Cohen Innovation Fund Supporting Two High-Risk, High-Reward Projects
By Aaron Conley
Houra Merrikh, professor of biochemistry, and Teru Nakagawa, associate professor of molecular physiology and biophysics, have both been selected to receive one-year research awards from the Stanley Cohen Innovation Fund. The awards will support groundbreaking and paradigm-shifting research, including Merrikh’s study of the molecular drivers of evolution that enables cancer to develop resistance to drugs and Nakagawa’s study of the biological significance of lipids associated with membrane proteins.
Established through philanthropy in 2019 and named after the late Nobel laureate Stanley Cohen, emeritus professor of biochemistry, the Cohen fund annually supports innovative early-phase research projects that are high risk yet potentially high reward. These awards honor Cohen’s curiosity-driven seminal discoveries in growth factor signaling, which laid the groundwork for our understanding of embryonic and cancer development and led to the invention of numerous anticancer drugs that are still used today. “We’ve arrived at a moment of celebration,” said Larry Marnett, dean of the School of Medicine Basic Sciences. “The Cohen fund has reached our initial goal thanks to contributions from donors and matching institutional investment. This model of co-investment—where donors and departments come together—is propelling some very exciting work here.”

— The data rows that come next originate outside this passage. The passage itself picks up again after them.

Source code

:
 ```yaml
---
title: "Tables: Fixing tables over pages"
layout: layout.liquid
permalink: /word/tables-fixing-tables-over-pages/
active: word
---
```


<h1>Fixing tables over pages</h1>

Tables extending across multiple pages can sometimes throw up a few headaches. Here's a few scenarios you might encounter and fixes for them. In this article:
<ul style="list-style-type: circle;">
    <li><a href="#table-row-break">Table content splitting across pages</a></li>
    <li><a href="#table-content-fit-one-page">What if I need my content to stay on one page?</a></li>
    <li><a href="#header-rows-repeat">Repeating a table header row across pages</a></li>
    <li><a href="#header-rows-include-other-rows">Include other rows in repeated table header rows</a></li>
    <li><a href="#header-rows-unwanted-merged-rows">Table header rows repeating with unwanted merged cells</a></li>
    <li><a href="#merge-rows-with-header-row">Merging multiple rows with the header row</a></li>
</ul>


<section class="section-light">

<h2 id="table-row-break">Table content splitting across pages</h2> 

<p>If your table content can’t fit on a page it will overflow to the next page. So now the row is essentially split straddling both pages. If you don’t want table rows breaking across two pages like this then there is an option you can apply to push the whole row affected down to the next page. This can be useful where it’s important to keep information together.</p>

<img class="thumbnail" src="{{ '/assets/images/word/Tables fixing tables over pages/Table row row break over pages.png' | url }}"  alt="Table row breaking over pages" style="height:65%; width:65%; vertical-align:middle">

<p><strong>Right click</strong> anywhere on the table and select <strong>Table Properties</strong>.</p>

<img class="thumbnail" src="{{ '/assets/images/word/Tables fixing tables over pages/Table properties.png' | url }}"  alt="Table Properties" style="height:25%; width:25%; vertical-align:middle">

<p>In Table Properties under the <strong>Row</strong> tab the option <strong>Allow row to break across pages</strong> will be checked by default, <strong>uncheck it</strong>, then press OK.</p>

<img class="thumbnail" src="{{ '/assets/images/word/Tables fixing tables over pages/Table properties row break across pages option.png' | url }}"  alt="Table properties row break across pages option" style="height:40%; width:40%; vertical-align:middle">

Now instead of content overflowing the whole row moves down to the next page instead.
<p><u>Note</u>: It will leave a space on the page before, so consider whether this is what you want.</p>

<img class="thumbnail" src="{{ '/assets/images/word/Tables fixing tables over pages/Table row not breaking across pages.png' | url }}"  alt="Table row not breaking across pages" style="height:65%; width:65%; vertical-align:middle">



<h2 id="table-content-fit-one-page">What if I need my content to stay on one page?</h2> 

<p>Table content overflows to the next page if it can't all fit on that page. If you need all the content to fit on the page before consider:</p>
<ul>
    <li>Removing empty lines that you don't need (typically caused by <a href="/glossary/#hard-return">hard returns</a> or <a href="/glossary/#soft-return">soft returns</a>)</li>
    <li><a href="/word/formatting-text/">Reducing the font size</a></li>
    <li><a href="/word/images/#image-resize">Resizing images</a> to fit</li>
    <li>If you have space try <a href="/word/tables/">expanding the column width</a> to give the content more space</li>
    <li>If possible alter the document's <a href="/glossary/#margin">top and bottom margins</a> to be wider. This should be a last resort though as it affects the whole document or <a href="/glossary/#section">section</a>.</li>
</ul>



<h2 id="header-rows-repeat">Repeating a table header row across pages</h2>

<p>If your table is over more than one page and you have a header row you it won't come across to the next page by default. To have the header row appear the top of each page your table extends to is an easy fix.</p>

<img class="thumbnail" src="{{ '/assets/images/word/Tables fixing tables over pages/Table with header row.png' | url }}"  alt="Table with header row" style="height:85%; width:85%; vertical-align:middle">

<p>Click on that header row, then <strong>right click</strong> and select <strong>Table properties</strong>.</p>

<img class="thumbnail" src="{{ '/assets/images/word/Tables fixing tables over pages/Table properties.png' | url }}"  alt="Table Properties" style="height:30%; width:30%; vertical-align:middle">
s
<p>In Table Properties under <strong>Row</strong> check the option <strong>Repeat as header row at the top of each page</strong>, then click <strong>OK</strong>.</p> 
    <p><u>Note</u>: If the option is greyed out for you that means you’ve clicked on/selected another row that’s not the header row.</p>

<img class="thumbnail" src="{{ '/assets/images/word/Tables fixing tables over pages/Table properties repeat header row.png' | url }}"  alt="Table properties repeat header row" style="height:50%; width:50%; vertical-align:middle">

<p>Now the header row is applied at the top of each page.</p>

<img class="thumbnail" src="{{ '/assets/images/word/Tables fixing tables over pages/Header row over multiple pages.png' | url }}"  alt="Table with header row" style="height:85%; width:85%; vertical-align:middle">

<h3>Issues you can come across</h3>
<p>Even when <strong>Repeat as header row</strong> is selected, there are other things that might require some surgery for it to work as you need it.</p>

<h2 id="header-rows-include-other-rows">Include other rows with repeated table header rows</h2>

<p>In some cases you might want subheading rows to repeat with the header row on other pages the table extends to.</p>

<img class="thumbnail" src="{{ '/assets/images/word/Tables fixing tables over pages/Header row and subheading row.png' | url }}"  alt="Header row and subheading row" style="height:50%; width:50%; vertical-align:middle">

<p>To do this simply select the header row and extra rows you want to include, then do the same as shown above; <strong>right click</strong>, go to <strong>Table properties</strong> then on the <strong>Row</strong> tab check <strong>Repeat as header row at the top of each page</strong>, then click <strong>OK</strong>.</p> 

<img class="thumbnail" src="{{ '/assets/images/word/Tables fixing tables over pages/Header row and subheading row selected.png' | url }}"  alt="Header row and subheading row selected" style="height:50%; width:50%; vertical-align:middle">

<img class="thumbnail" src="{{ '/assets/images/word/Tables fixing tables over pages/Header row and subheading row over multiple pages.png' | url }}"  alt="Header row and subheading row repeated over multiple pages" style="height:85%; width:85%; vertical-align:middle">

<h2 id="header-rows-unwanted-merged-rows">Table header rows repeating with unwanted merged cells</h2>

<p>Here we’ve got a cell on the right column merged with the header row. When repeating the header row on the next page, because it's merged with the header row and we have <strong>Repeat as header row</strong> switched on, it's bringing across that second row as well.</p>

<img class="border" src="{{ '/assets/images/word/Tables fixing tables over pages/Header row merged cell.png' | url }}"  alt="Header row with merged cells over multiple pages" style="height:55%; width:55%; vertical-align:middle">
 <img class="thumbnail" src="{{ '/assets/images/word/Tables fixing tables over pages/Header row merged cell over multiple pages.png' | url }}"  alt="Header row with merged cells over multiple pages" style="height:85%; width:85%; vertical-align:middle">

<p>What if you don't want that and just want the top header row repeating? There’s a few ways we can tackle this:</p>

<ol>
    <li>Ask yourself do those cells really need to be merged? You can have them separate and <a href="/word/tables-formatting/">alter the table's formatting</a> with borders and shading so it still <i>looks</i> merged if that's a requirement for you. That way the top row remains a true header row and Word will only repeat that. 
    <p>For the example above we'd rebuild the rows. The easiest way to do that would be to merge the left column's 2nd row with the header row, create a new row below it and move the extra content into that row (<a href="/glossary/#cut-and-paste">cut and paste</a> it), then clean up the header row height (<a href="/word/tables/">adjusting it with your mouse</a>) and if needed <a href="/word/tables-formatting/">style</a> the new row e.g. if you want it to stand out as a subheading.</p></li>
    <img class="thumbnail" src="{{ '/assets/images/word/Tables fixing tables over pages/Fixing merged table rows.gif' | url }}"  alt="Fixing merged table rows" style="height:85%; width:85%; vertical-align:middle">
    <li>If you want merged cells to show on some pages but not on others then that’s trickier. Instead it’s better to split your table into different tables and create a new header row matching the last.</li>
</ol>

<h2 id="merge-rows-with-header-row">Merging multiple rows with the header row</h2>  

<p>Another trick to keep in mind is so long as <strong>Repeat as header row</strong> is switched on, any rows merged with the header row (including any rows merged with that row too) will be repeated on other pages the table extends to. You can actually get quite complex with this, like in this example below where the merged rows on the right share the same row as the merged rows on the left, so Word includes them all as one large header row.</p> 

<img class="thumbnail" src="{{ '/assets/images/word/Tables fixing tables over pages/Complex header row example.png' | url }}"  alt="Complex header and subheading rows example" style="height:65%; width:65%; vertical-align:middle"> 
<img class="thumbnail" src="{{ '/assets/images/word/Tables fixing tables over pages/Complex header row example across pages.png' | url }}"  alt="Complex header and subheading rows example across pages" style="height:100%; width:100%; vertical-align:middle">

“Drug resistance is among the greatest challenges facing modern medicine,” said Merrikh. “To date, scientific innovation has not succeeded in outpacing evolution. Even with the advent of novel targeted therapeutics and chemotherapies, multidrug resistant cancers are still responsible for over 90% of cancer-related deaths worldwide.” For her project, Merrikh proposes “a fundamental shift in the scientific community’s approach to drug resistance in cancer targeting the molecular mechanisms that promote tumor evolution.”